Il y a l’eau courante, des fosses septiques, pas de problème de PQ puisqu’ici comme partout on lui préfère le jet d’eau et un seau d’eau remplace avantageusement la chasse d’eau. Pour l’électricité, des générateurs sont allumés deux heures par jour de 19h à 21h. C’est parfait pour observer les étoiles une fois l’île entièrement éteinte… C’est vrai qu’il y a deux mini décharges où s’amoncellent des bouteilles en plastique mais nous avons aussi vu une « barque de recyclage ». Les autres déchets sont la principale source de nourriture des chiens.

Une fois sur l’île, nous nous baignons, bronzons avec modération, observons les coraux avec masque et tubas, mangeons du poisson frais ou nous faisons tripoter lors de massages khmers (fortement déconseillés sauf grave pénurie d’ostéo). Rien de bien méchant niveau impact écologique (sauf quand on a marché sur des oursins. Aie.)!

Je pense que nous polluons moins ici qu’en étant chez nous en France.

Oui mais voilà, par notre seule présence, nous démontrons la valeur touristique de ce lieu. Et un peu plus loin, à la pointe de l’île, près d’une seconde plage encore plus idyllique, dans un vrombissement ahurissant, on découvre au détour d’un chemin bulldozers et tractopelles en train d’arracher des arbres, de creuser la colline (vue imprenable sur ladite plage et les îles voisines), d’écraser la terre pour construire ce qui sera probablement un complexe hôtelier bien plus luxueux que nos petits bungalows sommaires. Mais bien plus couteux en énergie, bien plus destructeurs pour toute les vies autour : plantes, singes, oiseaux, insectes, poissons, coraux.

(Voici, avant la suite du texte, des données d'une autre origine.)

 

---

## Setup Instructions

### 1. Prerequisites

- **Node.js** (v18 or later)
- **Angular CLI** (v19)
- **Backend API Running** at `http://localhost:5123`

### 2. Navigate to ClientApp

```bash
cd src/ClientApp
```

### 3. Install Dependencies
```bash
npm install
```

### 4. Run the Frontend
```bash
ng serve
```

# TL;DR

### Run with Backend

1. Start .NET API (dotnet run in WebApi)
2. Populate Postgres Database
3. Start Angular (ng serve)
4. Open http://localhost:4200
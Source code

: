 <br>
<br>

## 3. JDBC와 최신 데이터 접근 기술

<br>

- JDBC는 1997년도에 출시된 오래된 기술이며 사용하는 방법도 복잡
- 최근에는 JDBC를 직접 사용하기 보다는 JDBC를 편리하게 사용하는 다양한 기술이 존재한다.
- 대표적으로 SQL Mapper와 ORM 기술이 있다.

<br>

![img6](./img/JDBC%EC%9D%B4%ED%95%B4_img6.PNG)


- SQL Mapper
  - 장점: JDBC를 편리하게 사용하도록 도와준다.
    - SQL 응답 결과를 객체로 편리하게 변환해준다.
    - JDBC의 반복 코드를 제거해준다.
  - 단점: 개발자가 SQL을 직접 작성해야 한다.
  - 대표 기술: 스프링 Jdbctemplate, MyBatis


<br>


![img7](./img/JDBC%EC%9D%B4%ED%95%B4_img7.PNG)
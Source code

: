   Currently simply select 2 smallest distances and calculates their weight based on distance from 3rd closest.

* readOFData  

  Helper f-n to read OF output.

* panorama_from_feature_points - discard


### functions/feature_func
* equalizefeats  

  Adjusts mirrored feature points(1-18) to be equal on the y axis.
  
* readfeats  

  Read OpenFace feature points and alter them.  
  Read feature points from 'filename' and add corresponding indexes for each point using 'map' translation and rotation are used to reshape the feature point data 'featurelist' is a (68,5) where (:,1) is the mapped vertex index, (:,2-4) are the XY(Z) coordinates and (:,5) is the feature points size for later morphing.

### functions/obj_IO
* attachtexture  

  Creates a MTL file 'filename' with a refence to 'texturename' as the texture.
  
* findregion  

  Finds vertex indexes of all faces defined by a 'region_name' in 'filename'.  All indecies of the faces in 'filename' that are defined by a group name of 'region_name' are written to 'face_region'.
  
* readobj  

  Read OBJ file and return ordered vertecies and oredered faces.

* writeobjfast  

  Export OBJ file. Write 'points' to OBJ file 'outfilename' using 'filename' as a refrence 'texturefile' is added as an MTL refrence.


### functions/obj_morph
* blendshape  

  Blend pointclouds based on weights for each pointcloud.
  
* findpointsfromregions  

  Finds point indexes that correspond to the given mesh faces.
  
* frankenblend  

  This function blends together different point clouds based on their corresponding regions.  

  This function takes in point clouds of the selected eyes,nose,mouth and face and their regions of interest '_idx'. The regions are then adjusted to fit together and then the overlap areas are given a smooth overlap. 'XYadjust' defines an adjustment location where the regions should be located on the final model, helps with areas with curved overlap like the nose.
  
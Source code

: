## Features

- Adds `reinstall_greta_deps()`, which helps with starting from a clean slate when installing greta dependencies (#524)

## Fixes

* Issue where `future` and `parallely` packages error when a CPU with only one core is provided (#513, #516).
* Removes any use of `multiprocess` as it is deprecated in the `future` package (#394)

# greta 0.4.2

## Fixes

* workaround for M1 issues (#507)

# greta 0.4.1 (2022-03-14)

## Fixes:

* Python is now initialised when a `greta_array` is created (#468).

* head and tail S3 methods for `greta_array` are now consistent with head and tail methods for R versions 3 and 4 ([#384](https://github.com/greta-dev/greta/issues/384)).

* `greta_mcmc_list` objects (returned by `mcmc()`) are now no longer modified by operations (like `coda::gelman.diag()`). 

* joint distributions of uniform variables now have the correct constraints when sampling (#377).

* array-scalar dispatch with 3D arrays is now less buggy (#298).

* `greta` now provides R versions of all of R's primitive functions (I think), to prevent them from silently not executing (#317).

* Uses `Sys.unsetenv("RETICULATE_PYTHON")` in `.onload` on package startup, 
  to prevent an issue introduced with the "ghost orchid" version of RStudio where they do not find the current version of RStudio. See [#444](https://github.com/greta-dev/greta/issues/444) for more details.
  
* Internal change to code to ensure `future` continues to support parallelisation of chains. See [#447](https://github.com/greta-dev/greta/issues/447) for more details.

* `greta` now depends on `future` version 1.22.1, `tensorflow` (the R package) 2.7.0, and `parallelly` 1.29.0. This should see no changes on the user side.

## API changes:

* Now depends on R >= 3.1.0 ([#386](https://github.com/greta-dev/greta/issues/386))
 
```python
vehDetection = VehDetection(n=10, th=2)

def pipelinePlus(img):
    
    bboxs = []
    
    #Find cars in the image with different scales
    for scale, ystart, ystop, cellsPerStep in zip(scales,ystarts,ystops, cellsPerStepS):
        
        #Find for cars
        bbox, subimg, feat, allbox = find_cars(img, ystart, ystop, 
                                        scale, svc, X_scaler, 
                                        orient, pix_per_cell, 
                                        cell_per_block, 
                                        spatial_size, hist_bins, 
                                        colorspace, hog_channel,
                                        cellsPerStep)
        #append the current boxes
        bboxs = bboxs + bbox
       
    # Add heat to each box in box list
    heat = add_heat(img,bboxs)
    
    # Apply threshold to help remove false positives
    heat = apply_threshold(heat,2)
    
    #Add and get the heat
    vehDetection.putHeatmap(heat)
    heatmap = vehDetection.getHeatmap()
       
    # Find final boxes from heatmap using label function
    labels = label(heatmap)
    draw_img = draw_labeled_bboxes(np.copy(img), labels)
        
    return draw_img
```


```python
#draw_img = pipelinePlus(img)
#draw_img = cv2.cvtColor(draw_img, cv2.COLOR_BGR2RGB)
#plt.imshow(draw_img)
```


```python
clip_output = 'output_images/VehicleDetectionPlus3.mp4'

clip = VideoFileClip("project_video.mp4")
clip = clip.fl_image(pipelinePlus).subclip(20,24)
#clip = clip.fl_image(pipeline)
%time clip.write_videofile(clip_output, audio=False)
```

Rien que la façon dont ils s’y sont pris pour amener ces lourds engins de chantier sur l’île m’échappe.

Même la tête sous l’eau au milieu des poissons, même paisiblement allongée dans mon hamac un décor de rêve sous les yeux, je ne cesse d’entendre les allers-retours réguliers des barques.

J’ai l’impression de condamner l’île rien qu’en y étant.

Bien sûr, je suis naïve et la problématique n’est pas nouvelle mais comment faire ?

Rester chacun chez soi ? Limiter le nombre de touristes par jour ? Classer l’île, virer tout le monde en privant les khmers d’une économie enfin un peu à leur avantage ? Prier pour que malgré les arbres déjà déracinés, et les perturbations sonores, les gestionnaires aient une conscience écologique ?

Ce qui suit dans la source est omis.